Painting completed, the War Mother decorated, Martin turned to the children on the risers. They stood quietly, no coughing, breathing hardly audible in the stillness, strong and beautiful and grim-faced with thoughts and memories. He stood before them, looking into their faces.

"Luis Estevez Saguaro and Li Mountain of the search team have suggested names for the star systems. They think the Buttercup star should be called Wormwood, the Cornflower Leviathan, and the Firestorm, Behemoth. Any other suggestions?"

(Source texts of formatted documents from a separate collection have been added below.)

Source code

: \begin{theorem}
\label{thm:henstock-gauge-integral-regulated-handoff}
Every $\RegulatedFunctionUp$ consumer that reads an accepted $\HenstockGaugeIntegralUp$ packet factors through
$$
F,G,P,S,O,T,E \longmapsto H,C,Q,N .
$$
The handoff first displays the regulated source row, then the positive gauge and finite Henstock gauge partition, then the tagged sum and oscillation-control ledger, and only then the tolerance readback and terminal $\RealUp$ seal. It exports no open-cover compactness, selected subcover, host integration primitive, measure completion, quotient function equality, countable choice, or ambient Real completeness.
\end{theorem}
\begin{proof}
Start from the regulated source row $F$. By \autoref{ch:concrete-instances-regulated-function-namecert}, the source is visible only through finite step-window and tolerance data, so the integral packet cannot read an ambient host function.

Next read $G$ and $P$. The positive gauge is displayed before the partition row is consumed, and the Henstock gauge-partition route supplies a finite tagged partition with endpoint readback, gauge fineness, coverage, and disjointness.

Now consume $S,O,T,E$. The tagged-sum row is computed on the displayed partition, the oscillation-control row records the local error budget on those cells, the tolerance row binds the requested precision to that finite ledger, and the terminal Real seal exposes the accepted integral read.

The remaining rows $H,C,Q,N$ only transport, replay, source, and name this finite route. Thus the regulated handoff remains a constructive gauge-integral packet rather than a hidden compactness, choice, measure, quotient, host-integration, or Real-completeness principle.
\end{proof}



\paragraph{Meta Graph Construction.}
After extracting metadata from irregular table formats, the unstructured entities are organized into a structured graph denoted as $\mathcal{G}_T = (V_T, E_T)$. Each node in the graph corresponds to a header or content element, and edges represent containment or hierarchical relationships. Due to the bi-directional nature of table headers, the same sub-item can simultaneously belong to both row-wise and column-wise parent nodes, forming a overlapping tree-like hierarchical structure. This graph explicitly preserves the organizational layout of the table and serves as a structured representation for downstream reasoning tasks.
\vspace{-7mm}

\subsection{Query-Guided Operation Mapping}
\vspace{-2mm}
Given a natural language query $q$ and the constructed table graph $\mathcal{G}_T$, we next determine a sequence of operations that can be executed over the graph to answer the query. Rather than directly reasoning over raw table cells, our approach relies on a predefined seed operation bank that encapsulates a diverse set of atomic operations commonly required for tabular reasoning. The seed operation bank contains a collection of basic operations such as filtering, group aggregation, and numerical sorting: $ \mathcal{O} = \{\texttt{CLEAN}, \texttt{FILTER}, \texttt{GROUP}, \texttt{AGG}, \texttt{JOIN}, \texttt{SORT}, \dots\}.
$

"They're good names," Joe Flatworm said, scratching his sandy growth of beard.

No one objected.

"We've been training for years, but we've never exercised outside, in real conditions. I'm making a formal request of the moms, right now, that we begin external exercises as soon as possible, before this day is out if we can."

The moms had always turned that request down. Martin had not conferred with them; by asking them now, in front of the children, he was taking a real risk, operating only on a hunch.

"You may begin three days of external drill," the War Mother replied. "You may conduct a full-level exercise in the region around the ship."

Hans' face lit up and he raised his fist in a cheer, then turned to the children behind him. All but Ariel cheered, even Erin Eire. Ariel kept her face blank.

"We're in it now," Hans said to Martin as the group broke up. He smiled broadly and rubbed his hands together. "We're really in it!"

"What kind of drill are you planning?" Martin asked the War Mother when the room was almost empty.

"That must be determined at the time of the exercise," the War Mother said. Martin backed away, confused.

"No warning?"

"No warning," said the mom.

During the coasting, Martin's primary quarters—once shared with Theodore—had been spherical, nets at one end filled with the goods manufactured by the moms to give the children a feeling of place and purpose: paper books, jewelry. Since the deceleration began, Martin had redesigned the quarters to have several flat ledges he could sit on or brace against. His sleeping net had been swapped for a bag and sling hung between two pillars.

Theresa came to him in his primary quarters in the second homeball after a ten-hour period of self-imposed isolation. She stood at his closed hatch, inquiring discreetly through his wand whether he was available. With a groan, conflicting emotions making him ball up his fists and pound the yielding floor, he swung down from a ledge and opened the door.

"I didn't want to bother you…" she said, her face tight, hair in disarray, skin glistening. "We've been exercising. Harpal and Stephanie told me you were here…"

He reached out for her and hugged her fiercely. "I need you. I need someone to balance me."

"I'm glad," she said, burying her face in his shoulder. She wore workout cutoffs, blue shorts and loose-fitting top. "The exercises are good," she said. "We're really into them."

"I'm in the boneyard," he said, sweeping his free arm at electronic slate and books piled into his sleep corner. What they called boneyard was everything human stored in the Dawn Treader's libraries.

"Tactics?" she asked.

He grimaced. "Call it that."

She hugged him again before moving away to riffle through the stack and pick up the slate. He didn't mind her curiosity; she seemed interested in everything about him, and he was flattered. "Marshal Saxe," she said, scrolling through the slate displays. She lifted a book. "Bourcet and Gilbert. Clausewitz, Caemerrer, Moltke, Goltz." She lifted an eyebrow.